As an example, we can look at GitHubs user engagement data: In 2015, the average active GitHub user pushed code to the repository ~24 times / year. Without additional detail, it is easy to imagine that most users pushed code between 20 and 30 times, with roughly half the users pushing more and roughly half the users pushing less, but what emerges in the distribution is a completely different picture:
Distinct cohorts emerge in the histogram, most notably the 45% of users that did not push any code at all and the 9% of users that pushed more than 51 times. The latter cohort accounts for 79% of all push events in 2015. The ‘average user’ turns out to be a minority: Only 4% of all users push code between 21-30 times/year.
In consulting, we often use the Pareto principle of ‘80/20’, meaning 80% of the activity is accounted for by 20% of the users. However, online user engagement can be even more lopsided. In the case of Github, the top 1% of users account for 45% of all push activity and the top 0.1% of users account for 17% of all push activity.
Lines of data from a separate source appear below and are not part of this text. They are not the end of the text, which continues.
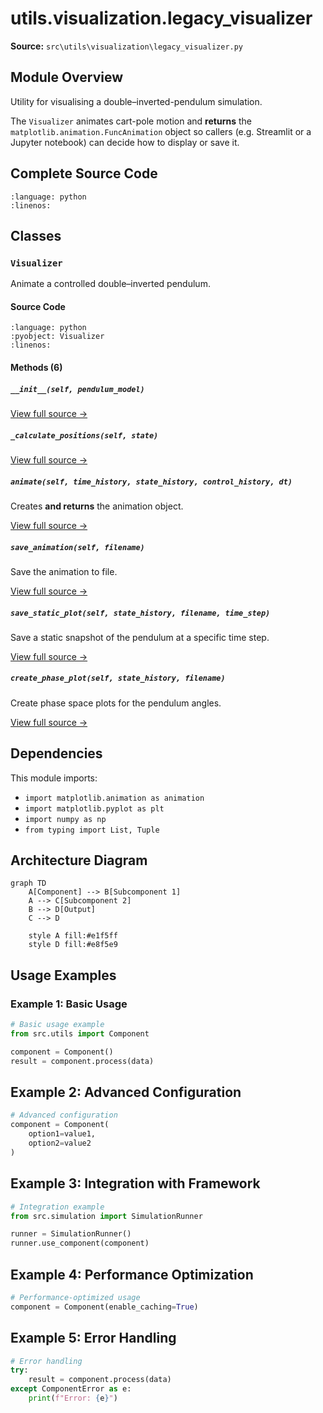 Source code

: # utils.visualization.legacy_visualizer

**Source:** `src\utils\visualization\legacy_visualizer.py`

## Module Overview

Utility for visualising a double–inverted-pendulum simulation.

The `Visualizer` animates cart-pole motion and **returns** the
`matplotlib.animation.FuncAnimation` object so callers (e.g. Streamlit
or a Jupyter notebook) can decide how to display or save it.

## Complete Source Code

```{literalinclude} ../../../src/utils/visualization/legacy_visualizer.py
:language: python
:linenos:
```



## Classes

### `Visualizer`

Animate a controlled double–inverted pendulum.

#### Source Code

```{literalinclude} ../../../src/utils/visualization/legacy_visualizer.py
:language: python
:pyobject: Visualizer
:linenos:
```

#### Methods (6)

##### `__init__(self, pendulum_model)`

[View full source →](#method-visualizer-__init__)

##### `_calculate_positions(self, state)`

[View full source →](#method-visualizer-_calculate_positions)

##### `animate(self, time_history, state_history, control_history, dt)`

Creates **and returns** the animation object.

[View full source →](#method-visualizer-animate)

##### `save_animation(self, filename)`

Save the animation to file.

[View full source →](#method-visualizer-save_animation)

##### `save_static_plot(self, state_history, filename, time_step)`

Save a static snapshot of the pendulum at a specific time step.

[View full source →](#method-visualizer-save_static_plot)

##### `create_phase_plot(self, state_history, filename)`

Create phase space plots for the pendulum angles.

[View full source →](#method-visualizer-create_phase_plot)



## Dependencies

This module imports:

- `import matplotlib.animation as animation`
- `import matplotlib.pyplot as plt`
- `import numpy as np`
- `from typing import List, Tuple`


## Architecture Diagram

```{mermaid}
graph TD
    A[Component] --> B[Subcomponent 1]
    A --> C[Subcomponent 2]
    B --> D[Output]
    C --> D

    style A fill:#e1f5ff
    style D fill:#e8f5e9
```


## Usage Examples

### Example 1: Basic Usage

```python
# Basic usage example
from src.utils import Component

component = Component()
result = component.process(data)
```

## Example 2: Advanced Configuration

```python
# Advanced configuration
component = Component(
    option1=value1,
    option2=value2
)
```

## Example 3: Integration with Framework

```python
# Integration example
from src.simulation import SimulationRunner

runner = SimulationRunner()
runner.use_component(component)
```

## Example 4: Performance Optimization

```python
# Performance-optimized usage
component = Component(enable_caching=True)
```

## Example 5: Error Handling

```python
# Error handling
try:
    result = component.process(data)
except ComponentError as e:
    print(f"Error: {e}")
```
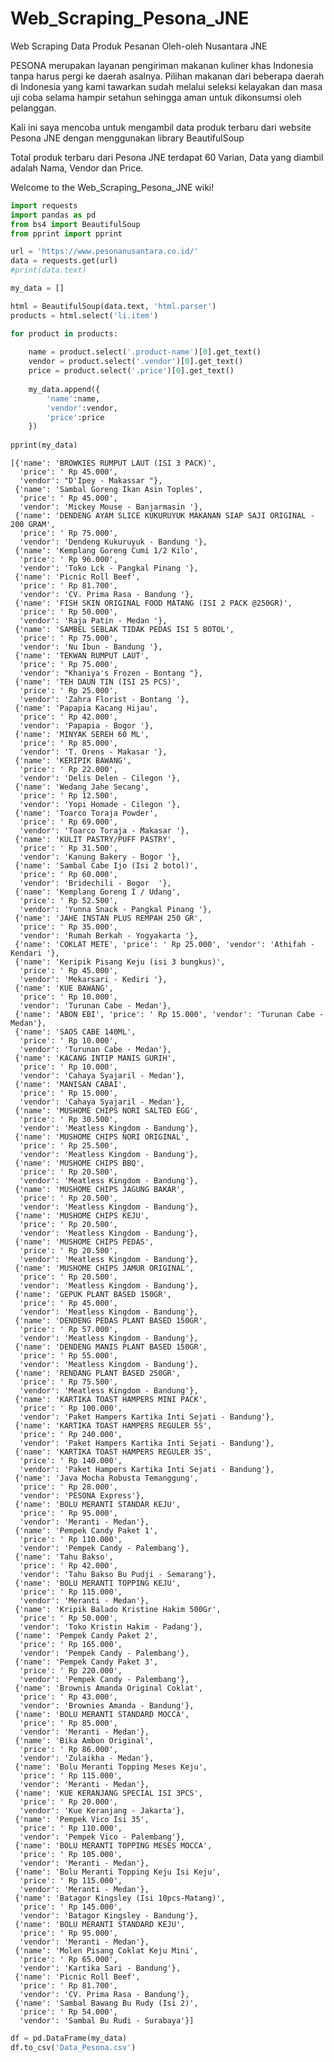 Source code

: # Web_Scraping_Pesona_JNE
Web Scraping Data Produk Pesanan Oleh-oleh Nusantara JNE

PESONA merupakan layanan pengiriman makanan kuliner khas Indonesia tanpa harus pergi ke daerah asalnya. Pilihan makanan dari beberapa daerah di Indonesia yang kami tawarkan sudah melalui seleksi kelayakan dan masa uji coba selama hampir setahun sehingga aman untuk dikonsumsi oleh pelanggan.

Kali ini saya mencoba untuk mengambil data produk terbaru dari website Pesona JNE dengan menggunakan library BeautifulSoup

Total produk terbaru dari Pesona JNE terdapat 60 Varian,
Data yang diambil adalah Nama, Vendor dan Price. 

Welcome to the Web_Scraping_Pesona_JNE wiki!

```python
import requests
import pandas as pd
from bs4 import BeautifulSoup
from pprint import pprint
```


```python
url = 'https://www.pesonanusantara.co.id/'
data = requests.get(url)
#print(data.text)
```

```python
my_data = []

html = BeautifulSoup(data.text, 'html.parser')
products = html.select('li.item')

for product in products:
    
    name = product.select('.product-name')[0].get_text()
    vendor = product.select('.vendor')[0].get_text()
    price = product.select('.price')[0].get_text()
    
    my_data.append({
        'name':name,
        'vendor':vendor,
        'price':price
    })
    
pprint(my_data)
```

    [{'name': 'BROWKIES RUMPUT LAUT (ISI 3 PACK)',
      'price': ' Rp 45.000',
      'vendor': "D'Ipey - Makassar "},
     {'name': 'Sambal Goreng Ikan Asin Toples',
      'price': ' Rp 45.000',
      'vendor': 'Mickey Mouse - Banjarmasin '},
     {'name': 'DENDENG AYAM SLICE KUKURUYUK MAKANAN SIAP SAJI ORIGINAL - 200 GRAM',
      'price': ' Rp 75.000',
      'vendor': 'Dendeng Kukuruyuk - Bandung '},
     {'name': 'Kemplang Goreng Cumi 1/2 Kilo',
      'price': ' Rp 96.000',
      'vendor': 'Toko Lck - Pangkal Pinang '},
     {'name': 'Picnic Roll Beef',
      'price': ' Rp 81.700',
      'vendor': 'CV. Prima Rasa - Bandung '},
     {'name': 'FISH SKIN ORIGINAL FOOD MATANG (ISI 2 PACK @250GR)',
      'price': ' Rp 50.000',
      'vendor': 'Raja Patin - Medan '},
     {'name': 'SAMBEL SEBLAK TIDAK PEDAS ISI 5 BOTOL',
      'price': ' Rp 75.000',
      'vendor': 'Nu Ibun - Bandung '},
     {'name': 'TEKWAN RUMPUT LAUT',
      'price': ' Rp 75.000',
      'vendor': "Khaniya's Frozen - Bontang "},
     {'name': 'TEH DAUN TIN (ISI 25 PCS)',
      'price': ' Rp 25.000',
      'vendor': 'Zahra Florist - Bontang '},
     {'name': 'Papapia Kacang Hijau',
      'price': ' Rp 42.000',
      'vendor': 'Papapia - Bogor '},
     {'name': 'MINYAK SEREH 60 ML',
      'price': ' Rp 85.000',
      'vendor': 'T. Orens - Makasar '},
     {'name': 'KERIPIK BAWANG',
      'price': ' Rp 22.000',
      'vendor': 'Delis Delen - Cilegon '},
     {'name': 'Wedang Jahe Secang',
      'price': ' Rp 12.500',
      'vendor': 'Yopi Homade - Cilegon '},
     {'name': 'Toarco Toraja Powder',
      'price': ' Rp 69.000',
      'vendor': 'Toarco Toraja - Makasar '},
     {'name': 'KULIT PASTRY/PUFF PASTRY',
      'price': ' Rp 31.500',
      'vendor': 'Kanung Bakery - Bogor '},
     {'name': 'Sambal Cabe Ijo (Isi 2 botol)',
      'price': ' Rp 60.000',
      'vendor': 'Bridechili - Bogor  '},
     {'name': 'Kemplang Goreng I / Udang',
      'price': ' Rp 52.500',
      'vendor': 'Yunna Snack - Pangkal Pinang '},
     {'name': 'JAHE INSTAN PLUS REMPAH 250 GR',
      'price': ' Rp 35.000',
      'vendor': 'Rumah Berkah - Yogyakarta '},
     {'name': 'COKLAT METE', 'price': ' Rp 25.000', 'vendor': 'Athifah - Kendari '},
     {'name': 'Keripik Pisang Keju (isi 3 bungkus)',
      'price': ' Rp 45.000',
      'vendor': 'Mekarsari - Kediri '},
     {'name': 'KUE BAWANG',
      'price': ' Rp 10.000',
      'vendor': 'Turunan Cabe - Medan'},
     {'name': 'ABON EBI', 'price': ' Rp 15.000', 'vendor': 'Turunan Cabe - Medan'},
     {'name': 'SAOS CABE 140ML',
      'price': ' Rp 10.000',
      'vendor': 'Turunan Cabe - Medan'},
     {'name': 'KACANG INTIP MANIS GURIH',
      'price': ' Rp 10.000',
      'vendor': 'Cahaya Syajaril - Medan'},
     {'name': 'MANISAN CABAI',
      'price': ' Rp 15.000',
      'vendor': 'Cahaya Syajaril - Medan'},
     {'name': 'MUSHOME CHIPS NORI SALTED EGG',
      'price': ' Rp 30.500',
      'vendor': 'Meatless Kingdom - Bandung'},
     {'name': 'MUSHOME CHIPS NORI ORIGINAL',
      'price': ' Rp 25.500',
      'vendor': 'Meatless Kingdom - Bandung'},
     {'name': 'MUSHOME CHIPS BBQ',
      'price': ' Rp 20.500',
      'vendor': 'Meatless Kingdom - Bandung'},
     {'name': 'MUSHOME CHIPS JAGUNG BAKAR',
      'price': ' Rp 20.500',
      'vendor': 'Meatless Kingdom - Bandung'},
     {'name': 'MUSHOME CHIPS KEJU',
      'price': ' Rp 20.500',
      'vendor': 'Meatless Kingdom - Bandung'},
     {'name': 'MUSHOME CHIPS PEDAS',
      'price': ' Rp 20.500',
      'vendor': 'Meatless Kingdom - Bandung'},
     {'name': 'MUSHOME CHIPS JAMUR ORIGINAL',
      'price': ' Rp 20.500',
      'vendor': 'Meatless Kingdom - Bandung'},
     {'name': 'GEPUK PLANT BASED 150GR',
      'price': ' Rp 45.000',
      'vendor': 'Meatless Kingdom - Bandung'},
     {'name': 'DENDENG PEDAS PLANT BASED 150GR',
      'price': ' Rp 57.000',
      'vendor': 'Meatless Kingdom - Bandung'},
     {'name': 'DENDENG MANIS PLANT BASED 150GR',
      'price': ' Rp 55.000',
      'vendor': 'Meatless Kingdom - Bandung'},
     {'name': 'RENDANG PLANT BASED 250GR',
      'price': ' Rp 75.500',
      'vendor': 'Meatless Kingdom - Bandung'},
     {'name': 'KARTIKA TOAST HAMPERS MINI PACK',
      'price': ' Rp 100.000',
      'vendor': 'Paket Hampers Kartika Inti Sejati - Bandung'},
     {'name': 'KARTIKA TOAST HAMPERS REGULER 5S',
      'price': ' Rp 240.000',
      'vendor': 'Paket Hampers Kartika Inti Sejati - Bandung'},
     {'name': 'KARTIKA TOAST HAMPERS REGULER 3S',
      'price': ' Rp 140.000',
      'vendor': 'Paket Hampers Kartika Inti Sejati - Bandung'},
     {'name': 'Java Mocha Robusta Temanggung',
      'price': ' Rp 28.000',
      'vendor': 'PESONA Express'},
     {'name': 'BOLU MERANTI STANDAR KEJU',
      'price': ' Rp 95.000',
      'vendor': 'Meranti - Medan'},
     {'name': 'Pempek Candy Paket 1',
      'price': ' Rp 110.000',
      'vendor': 'Pempek Candy - Palembang'},
     {'name': 'Tahu Bakso',
      'price': ' Rp 42.000',
      'vendor': 'Tahu Bakso Bu Pudji - Semarang'},
     {'name': 'BOLU MERANTI TOPPING KEJU',
      'price': ' Rp 115.000',
      'vendor': 'Meranti - Medan'},
     {'name': 'Kripik Balado Kristine Hakim 500Gr',
      'price': ' Rp 50.000',
      'vendor': 'Toko Kristin Hakim - Padang'},
     {'name': 'Pempek Candy Paket 2',
      'price': ' Rp 165.000',
      'vendor': 'Pempek Candy - Palembang'},
     {'name': 'Pempek Candy Paket 3',
      'price': ' Rp 220.000',
      'vendor': 'Pempek Candy - Palembang'},
     {'name': 'Brownis Amanda Original Coklat',
      'price': ' Rp 43.000',
      'vendor': 'Brownies Amanda - Bandung'},
     {'name': 'BOLU MERANTI STANDARD MOCCA',
      'price': ' Rp 85.000',
      'vendor': 'Meranti - Medan'},
     {'name': 'Bika Ambon Original',
      'price': ' Rp 86.000',
      'vendor': 'Zulaikha - Medan'},
     {'name': 'Bolu Meranti Topping Meses Keju',
      'price': ' Rp 115.000',
      'vendor': 'Meranti - Medan'},
     {'name': 'KUE KERANJANG SPECIAL ISI 3PCS',
      'price': ' Rp 20.000',
      'vendor': 'Kue Keranjang - Jakarta'},
     {'name': 'Pempek Vico Isi 35',
      'price': ' Rp 110.000',
      'vendor': 'Pempek Vico - Palembang'},
     {'name': 'BOLU MERANTI TOPPING MESES MOCCA',
      'price': ' Rp 105.000',
      'vendor': 'Meranti - Medan'},
     {'name': 'Bolu Meranti Topping Keju Isi Keju',
      'price': ' Rp 115.000',
      'vendor': 'Meranti - Medan'},
     {'name': 'Batagor Kingsley (Isi 10pcs-Matang)',
      'price': ' Rp 145.000',
      'vendor': 'Batagor Kingsley - Bandung'},
     {'name': 'BOLU MERANTI STANDARD KEJU',
      'price': ' Rp 95.000',
      'vendor': 'Meranti - Medan'},
     {'name': 'Molen Pisang Coklat Keju Mini',
      'price': ' Rp 65.000',
      'vendor': 'Kartika Sari - Bandung'},
     {'name': 'Picnic Roll Beef',
      'price': ' Rp 81.700',
      'vendor': 'CV. Prima Rasa - Bandung'},
     {'name': 'Sambal Bawang Bu Rudy (Isi 2)',
      'price': ' Rp 54.000',
      'vendor': 'Sambal Bu Rudi - Surabaya'}]
    


```python
df = pd.DataFrame(my_data)
df.to_csv('Data_Pesona.csv')
```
When it comes to online behavior, ‘45/1’ is the new ‘80/20’.
So what does this mean for your product strategy?
Instead of designing your product to the ‘average user’, you have to identify the key usage cohorts and tailor your product strategy accordingly. In the extreme, you will have two cohorts:
The long tail of highly engaged users (e.g., the extreme bidders at Lauritz.com or the top 1% of code pushers on Github)
The unengaged users (e.g., the 45% of Github users who did not have a single push event in 2015)
For the long tail of highly engaged users: Are these your most valuable users or your worst offenders?
Establish what the high engagement users are trying to do through further analysis or interviews and make up with yourself if the behavior is in line with your vision for your product. In marketplaces, like Laurtiz.com or Github, one approach to establishing if the behavior is ‘good’ or ‘bad’ is to look at the amount of value created on the other side of the marketplace. Specifically, how many downloads are generated by the code uploaded by the top 1% of GitHub code pushers.
If you find that the highly engaged user behavior is good, then you need to account accordingly in your roadmap prioritization. Even though the cohort may be a minority, you want to prioritize features for this cohort if they deliver a lot of value to your product. The behavior itself may provide a good initial idea of features that would be valuable, e.g., Lauritz.com could consider investing in features for large-scale batch bidding.
If you find that the long tail of highly engaged users are your worst offenders, then you can curb the usage. The curbing does not have to be a hard cut-off: You could establish paywalls at high levels of usage, which will likely both curb usage and allow you to extract value from the high engagement.
For the unengaged users: How far did they get in your product?
For the users who did not engage at all, you need to pinpoint exactly where they disengaged from your product. A funnel of the the activity leading up to that engagement can be helpful to reveal where your product might be falling short (did they discover your most valuable feature)? In the case of Github code push, one could establish how many of the users created an account, how many set up a local repository, how many forked a branch of code, etc. Product improvements and re-engagement campaigns should be oriented around the largest drop-offs in the funnel leading up to the desired engagement.
In summary, recognize that online user engagement can be extremely lopsided and tailor your product strategy to your largest cohorts’ activity levels instead of designing for your ‘average user’.